▸ **Task directions**
Copy every record exactly, leaving the pictures out.
Dataset below:
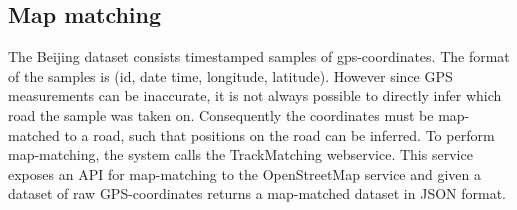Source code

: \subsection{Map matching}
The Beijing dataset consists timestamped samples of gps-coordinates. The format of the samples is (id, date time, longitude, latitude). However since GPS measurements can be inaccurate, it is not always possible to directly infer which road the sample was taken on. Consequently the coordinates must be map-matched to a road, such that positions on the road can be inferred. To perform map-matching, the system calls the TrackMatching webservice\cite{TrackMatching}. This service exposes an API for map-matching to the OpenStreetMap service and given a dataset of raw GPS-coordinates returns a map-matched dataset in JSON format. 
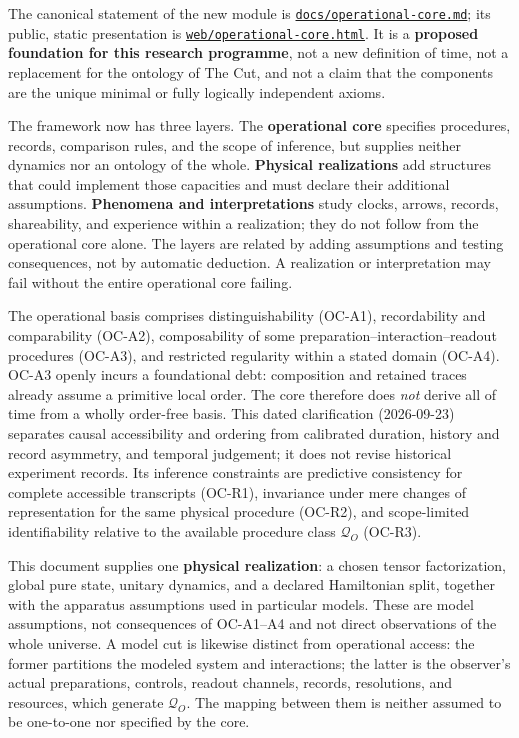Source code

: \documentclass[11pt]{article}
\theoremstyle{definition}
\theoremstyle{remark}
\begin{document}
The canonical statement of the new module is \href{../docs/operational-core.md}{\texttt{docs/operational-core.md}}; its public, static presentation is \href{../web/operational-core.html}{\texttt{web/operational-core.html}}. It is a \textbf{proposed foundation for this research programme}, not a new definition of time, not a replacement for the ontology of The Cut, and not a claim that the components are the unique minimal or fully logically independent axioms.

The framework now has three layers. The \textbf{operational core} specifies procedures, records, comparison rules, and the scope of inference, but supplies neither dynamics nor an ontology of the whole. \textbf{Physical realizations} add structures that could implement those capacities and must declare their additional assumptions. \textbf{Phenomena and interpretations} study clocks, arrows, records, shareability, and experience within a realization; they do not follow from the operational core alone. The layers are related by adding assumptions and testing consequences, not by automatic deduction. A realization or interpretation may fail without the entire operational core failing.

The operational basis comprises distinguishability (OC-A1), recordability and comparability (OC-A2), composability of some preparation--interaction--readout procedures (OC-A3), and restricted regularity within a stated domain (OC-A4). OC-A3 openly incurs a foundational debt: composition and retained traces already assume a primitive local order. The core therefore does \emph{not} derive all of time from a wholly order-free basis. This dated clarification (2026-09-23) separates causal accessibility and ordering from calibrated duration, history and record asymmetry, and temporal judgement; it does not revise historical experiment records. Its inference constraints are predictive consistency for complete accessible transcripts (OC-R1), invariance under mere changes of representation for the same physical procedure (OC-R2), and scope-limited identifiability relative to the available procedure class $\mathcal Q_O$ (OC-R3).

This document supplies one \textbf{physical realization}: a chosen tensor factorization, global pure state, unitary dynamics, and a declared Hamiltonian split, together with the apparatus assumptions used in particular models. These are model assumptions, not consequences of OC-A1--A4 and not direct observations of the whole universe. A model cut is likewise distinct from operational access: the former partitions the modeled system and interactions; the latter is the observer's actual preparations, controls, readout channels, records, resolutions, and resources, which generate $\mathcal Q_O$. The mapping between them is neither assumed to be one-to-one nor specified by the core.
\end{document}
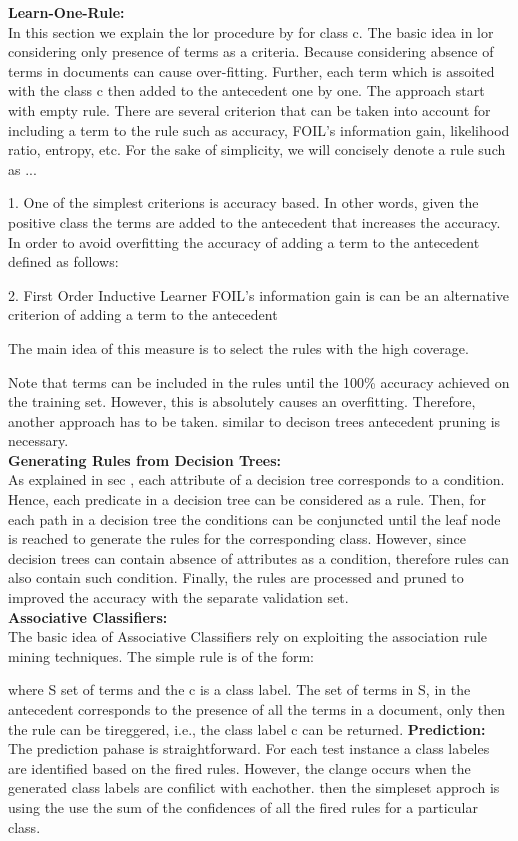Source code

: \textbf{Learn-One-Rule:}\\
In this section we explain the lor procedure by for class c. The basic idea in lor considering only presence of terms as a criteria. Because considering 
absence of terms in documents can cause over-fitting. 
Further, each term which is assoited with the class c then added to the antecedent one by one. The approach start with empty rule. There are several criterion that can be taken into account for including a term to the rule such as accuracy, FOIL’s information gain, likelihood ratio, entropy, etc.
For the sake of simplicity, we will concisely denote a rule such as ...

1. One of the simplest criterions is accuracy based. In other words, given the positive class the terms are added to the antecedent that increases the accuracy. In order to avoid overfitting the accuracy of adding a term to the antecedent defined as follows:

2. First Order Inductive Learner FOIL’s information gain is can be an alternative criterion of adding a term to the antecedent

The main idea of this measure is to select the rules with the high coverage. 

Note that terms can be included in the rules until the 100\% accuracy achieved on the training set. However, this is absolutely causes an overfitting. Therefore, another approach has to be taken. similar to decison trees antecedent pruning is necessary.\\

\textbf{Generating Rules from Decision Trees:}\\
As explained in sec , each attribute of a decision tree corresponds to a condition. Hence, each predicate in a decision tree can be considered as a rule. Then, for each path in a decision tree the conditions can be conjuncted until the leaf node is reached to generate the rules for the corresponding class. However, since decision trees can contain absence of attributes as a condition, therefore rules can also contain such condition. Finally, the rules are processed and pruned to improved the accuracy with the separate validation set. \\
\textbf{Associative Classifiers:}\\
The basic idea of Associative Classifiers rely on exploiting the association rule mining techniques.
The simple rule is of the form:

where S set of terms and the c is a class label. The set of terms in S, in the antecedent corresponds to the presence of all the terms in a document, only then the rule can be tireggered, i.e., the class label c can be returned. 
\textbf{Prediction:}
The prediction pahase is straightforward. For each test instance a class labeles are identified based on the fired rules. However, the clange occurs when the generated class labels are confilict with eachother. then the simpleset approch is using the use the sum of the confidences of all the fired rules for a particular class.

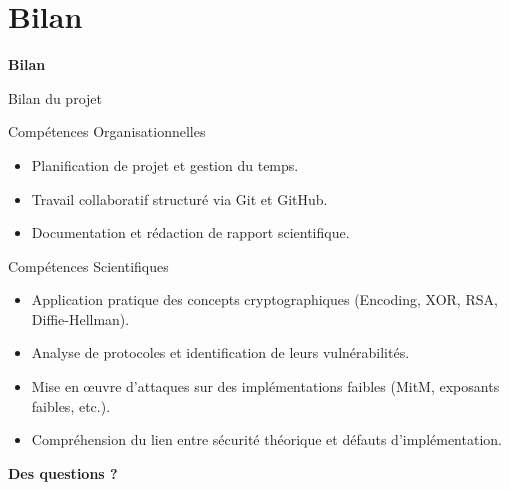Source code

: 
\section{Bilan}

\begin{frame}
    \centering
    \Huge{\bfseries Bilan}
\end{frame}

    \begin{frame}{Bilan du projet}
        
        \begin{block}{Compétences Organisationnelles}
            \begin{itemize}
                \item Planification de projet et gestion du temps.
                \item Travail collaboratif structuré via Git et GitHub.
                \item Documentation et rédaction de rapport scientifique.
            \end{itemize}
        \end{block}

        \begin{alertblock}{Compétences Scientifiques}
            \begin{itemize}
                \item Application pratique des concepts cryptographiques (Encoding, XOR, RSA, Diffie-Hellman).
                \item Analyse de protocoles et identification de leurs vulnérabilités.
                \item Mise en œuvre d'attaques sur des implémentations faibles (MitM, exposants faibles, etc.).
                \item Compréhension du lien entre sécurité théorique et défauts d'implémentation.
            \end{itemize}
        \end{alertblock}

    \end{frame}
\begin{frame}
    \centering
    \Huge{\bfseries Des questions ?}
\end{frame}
End of Dataset.
▸ **Output for this exercise**
Source code

: \subsection{Map matching}
The Beijing dataset consists timestamped samples of gps-coordinates. The format of the samples is (id, date time, longitude, latitude). However since GPS measurements can be inaccurate, it is not always possible to directly infer which road the sample was taken on. Consequently the coordinates must be map-matched to a road, such that positions on the road can be inferred. To perform map-matching, the system calls the TrackMatching webservice\cite{TrackMatching}. This service exposes an API for map-matching to the OpenStreetMap service and given a dataset of raw GPS-coordinates returns a map-matched dataset in JSON format. 
Source code

: \documentclass[11pt]{article}
\theoremstyle{definition}
\theoremstyle{remark}
\begin{document}
The canonical statement of the new module is \href{../docs/operational-core.md}{\texttt{docs/operational-core.md}}; its public, static presentation is \href{../web/operational-core.html}{\texttt{web/operational-core.html}}. It is a \textbf{proposed foundation for this research programme}, not a new definition of time, not a replacement for the ontology of The Cut, and not a claim that the components are the unique minimal or fully logically independent axioms.

The framework now has three layers. The \textbf{operational core} specifies procedures, records, comparison rules, and the scope of inference, but supplies neither dynamics nor an ontology of the whole. \textbf{Physical realizations} add structures that could implement those capacities and must declare their additional assumptions. \textbf{Phenomena and interpretations} study clocks, arrows, records, shareability, and experience within a realization; they do not follow from the operational core alone. The layers are related by adding assumptions and testing consequences, not by automatic deduction. A realization or interpretation may fail without the entire operational core failing.

The operational basis comprises distinguishability (OC-A1), recordability and comparability (OC-A2), composability of some preparation--interaction--readout procedures (OC-A3), and restricted regularity within a stated domain (OC-A4). OC-A3 openly incurs a foundational debt: composition and retained traces already assume a primitive local order. The core therefore does \emph{not} derive all of time from a wholly order-free basis. This dated clarification (2026-09-23) separates causal accessibility and ordering from calibrated duration, history and record asymmetry, and temporal judgement; it does not revise historical experiment records. Its inference constraints are predictive consistency for complete accessible transcripts (OC-R1), invariance under mere changes of representation for the same physical procedure (OC-R2), and scope-limited identifiability relative to the available procedure class $\mathcal Q_O$ (OC-R3).

This document supplies one \textbf{physical realization}: a chosen tensor factorization, global pure state, unitary dynamics, and a declared Hamiltonian split, together with the apparatus assumptions used in particular models. These are model assumptions, not consequences of OC-A1--A4 and not direct observations of the whole universe. A model cut is likewise distinct from operational access: the former partitions the modeled system and interactions; the latter is the observer's actual preparations, controls, readout channels, records, resolutions, and resources, which generate $\mathcal Q_O$. The mapping between them is neither assumed to be one-to-one nor specified by the core.
\end{document}
Source code

: \textbf{Learn-One-Rule:}\\
In this section we explain the lor procedure by for class c. The basic idea in lor considering only presence of terms as a criteria. Because considering 
absence of terms in documents can cause over-fitting. 
Further, each term which is assoited with the class c then added to the antecedent one by one. The approach start with empty rule. There are several criterion that can be taken into account for including a term to the rule such as accuracy, FOIL’s information gain, likelihood ratio, entropy, etc.
For the sake of simplicity, we will concisely denote a rule such as ...

1. One of the simplest criterions is accuracy based. In other words, given the positive class the terms are added to the antecedent that increases the accuracy. In order to avoid overfitting the accuracy of adding a term to the antecedent defined as follows:

2. First Order Inductive Learner FOIL’s information gain is can be an alternative criterion of adding a term to the antecedent

The main idea of this measure is to select the rules with the high coverage. 

Note that terms can be included in the rules until the 100\% accuracy achieved on the training set. However, this is absolutely causes an overfitting. Therefore, another approach has to be taken. similar to decison trees antecedent pruning is necessary.\\

\textbf{Generating Rules from Decision Trees:}\\
As explained in sec , each attribute of a decision tree corresponds to a condition. Hence, each predicate in a decision tree can be considered as a rule. Then, for each path in a decision tree the conditions can be conjuncted until the leaf node is reached to generate the rules for the corresponding class. However, since decision trees can contain absence of attributes as a condition, therefore rules can also contain such condition. Finally, the rules are processed and pruned to improved the accuracy with the separate validation set. \\
\textbf{Associative Classifiers:}\\
The basic idea of Associative Classifiers rely on exploiting the association rule mining techniques.
The simple rule is of the form:

where S set of terms and the c is a class label. The set of terms in S, in the antecedent corresponds to the presence of all the terms in a document, only then the rule can be tireggered, i.e., the class label c can be returned. 
\textbf{Prediction:}
The prediction pahase is straightforward. For each test instance a class labeles are identified based on the fired rules. However, the clange occurs when the generated class labels are confilict with eachother. then the simpleset approch is using the use the sum of the confidences of all the fired rules for a particular class.

Source code

: 
\section{Bilan}

\begin{frame}
    \centering
    \Huge{\bfseries Bilan}
\end{frame}

    \begin{frame}{Bilan du projet}
        
        \begin{block}{Compétences Organisationnelles}
            \begin{itemize}
                \item Planification de projet et gestion du temps.
                \item Travail collaboratif structuré via Git et GitHub.
                \item Documentation et rédaction de rapport scientifique.
            \end{itemize}
        \end{block}

        \begin{alertblock}{Compétences Scientifiques}
            \begin{itemize}
                \item Application pratique des concepts cryptographiques (Encoding, XOR, RSA, Diffie-Hellman).
                \item Analyse de protocoles et identification de leurs vulnérabilités.
                \item Mise en œuvre d'attaques sur des implémentations faibles (MitM, exposants faibles, etc.).
                \item Compréhension du lien entre sécurité théorique et défauts d'implémentation.
            \end{itemize}
        \end{alertblock}

    \end{frame}
\begin{frame}
    \centering
    \Huge{\bfseries Des questions ?}
\end{frame}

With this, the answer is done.